TASK DIRECTIONS:
State the number of lines in these records holding "early". Say nothing more.

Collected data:

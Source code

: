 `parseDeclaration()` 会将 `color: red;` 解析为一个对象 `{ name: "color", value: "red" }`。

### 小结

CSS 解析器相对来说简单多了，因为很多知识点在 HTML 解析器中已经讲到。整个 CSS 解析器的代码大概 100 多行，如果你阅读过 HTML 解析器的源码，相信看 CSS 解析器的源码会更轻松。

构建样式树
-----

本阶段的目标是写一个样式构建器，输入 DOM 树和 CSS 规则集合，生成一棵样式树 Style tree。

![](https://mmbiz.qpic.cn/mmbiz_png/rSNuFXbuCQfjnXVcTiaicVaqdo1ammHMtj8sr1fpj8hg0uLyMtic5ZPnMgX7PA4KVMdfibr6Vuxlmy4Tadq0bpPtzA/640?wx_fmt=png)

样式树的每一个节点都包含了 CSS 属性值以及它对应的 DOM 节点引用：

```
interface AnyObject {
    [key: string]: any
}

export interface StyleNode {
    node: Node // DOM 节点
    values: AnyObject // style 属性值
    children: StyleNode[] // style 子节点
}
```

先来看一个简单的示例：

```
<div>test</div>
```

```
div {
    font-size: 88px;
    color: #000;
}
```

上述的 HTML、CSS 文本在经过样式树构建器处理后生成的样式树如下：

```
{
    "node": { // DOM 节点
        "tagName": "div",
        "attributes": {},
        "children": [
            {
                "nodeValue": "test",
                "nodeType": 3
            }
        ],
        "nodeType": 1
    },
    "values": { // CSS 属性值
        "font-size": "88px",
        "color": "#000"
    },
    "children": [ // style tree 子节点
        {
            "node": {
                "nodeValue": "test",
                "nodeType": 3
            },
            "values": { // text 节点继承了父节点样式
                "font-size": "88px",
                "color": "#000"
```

--

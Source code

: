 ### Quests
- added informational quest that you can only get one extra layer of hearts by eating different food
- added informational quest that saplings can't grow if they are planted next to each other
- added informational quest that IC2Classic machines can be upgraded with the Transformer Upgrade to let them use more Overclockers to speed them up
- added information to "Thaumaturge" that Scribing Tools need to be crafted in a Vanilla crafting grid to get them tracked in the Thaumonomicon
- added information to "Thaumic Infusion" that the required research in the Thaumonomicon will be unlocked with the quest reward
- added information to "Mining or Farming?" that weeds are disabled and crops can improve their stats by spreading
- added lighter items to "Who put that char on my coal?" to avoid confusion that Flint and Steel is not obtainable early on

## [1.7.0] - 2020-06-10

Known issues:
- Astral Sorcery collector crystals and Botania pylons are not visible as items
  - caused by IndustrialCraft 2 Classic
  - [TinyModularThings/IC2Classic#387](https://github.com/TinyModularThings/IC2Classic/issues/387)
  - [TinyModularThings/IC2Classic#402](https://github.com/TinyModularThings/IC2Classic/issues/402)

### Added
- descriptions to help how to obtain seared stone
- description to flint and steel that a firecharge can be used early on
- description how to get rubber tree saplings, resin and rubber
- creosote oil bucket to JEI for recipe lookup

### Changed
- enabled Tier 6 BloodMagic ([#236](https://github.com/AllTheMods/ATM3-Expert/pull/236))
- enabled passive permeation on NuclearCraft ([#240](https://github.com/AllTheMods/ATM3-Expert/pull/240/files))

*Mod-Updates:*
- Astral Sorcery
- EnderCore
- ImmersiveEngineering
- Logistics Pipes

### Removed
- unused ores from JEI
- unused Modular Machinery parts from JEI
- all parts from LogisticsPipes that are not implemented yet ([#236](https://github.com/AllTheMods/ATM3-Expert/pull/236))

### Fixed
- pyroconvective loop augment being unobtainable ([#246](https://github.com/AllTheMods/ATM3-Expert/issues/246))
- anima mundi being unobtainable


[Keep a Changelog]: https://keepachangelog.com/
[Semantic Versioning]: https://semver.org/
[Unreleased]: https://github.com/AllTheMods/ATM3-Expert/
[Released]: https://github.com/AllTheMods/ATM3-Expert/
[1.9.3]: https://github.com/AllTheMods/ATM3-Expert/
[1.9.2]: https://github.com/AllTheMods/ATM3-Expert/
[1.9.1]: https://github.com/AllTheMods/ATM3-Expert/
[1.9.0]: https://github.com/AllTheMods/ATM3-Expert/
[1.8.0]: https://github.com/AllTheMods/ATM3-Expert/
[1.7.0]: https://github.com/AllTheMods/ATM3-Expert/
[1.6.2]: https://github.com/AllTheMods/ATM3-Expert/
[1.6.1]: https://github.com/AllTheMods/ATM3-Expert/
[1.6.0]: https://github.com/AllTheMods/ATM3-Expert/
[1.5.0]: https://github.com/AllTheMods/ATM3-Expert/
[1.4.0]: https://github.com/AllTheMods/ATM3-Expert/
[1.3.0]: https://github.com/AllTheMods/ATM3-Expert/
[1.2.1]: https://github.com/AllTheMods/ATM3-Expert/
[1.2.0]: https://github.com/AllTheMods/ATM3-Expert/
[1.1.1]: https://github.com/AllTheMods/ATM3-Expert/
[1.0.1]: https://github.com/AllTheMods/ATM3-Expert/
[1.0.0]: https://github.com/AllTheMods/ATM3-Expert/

RESPONSE TO THIS EXERCISE:
2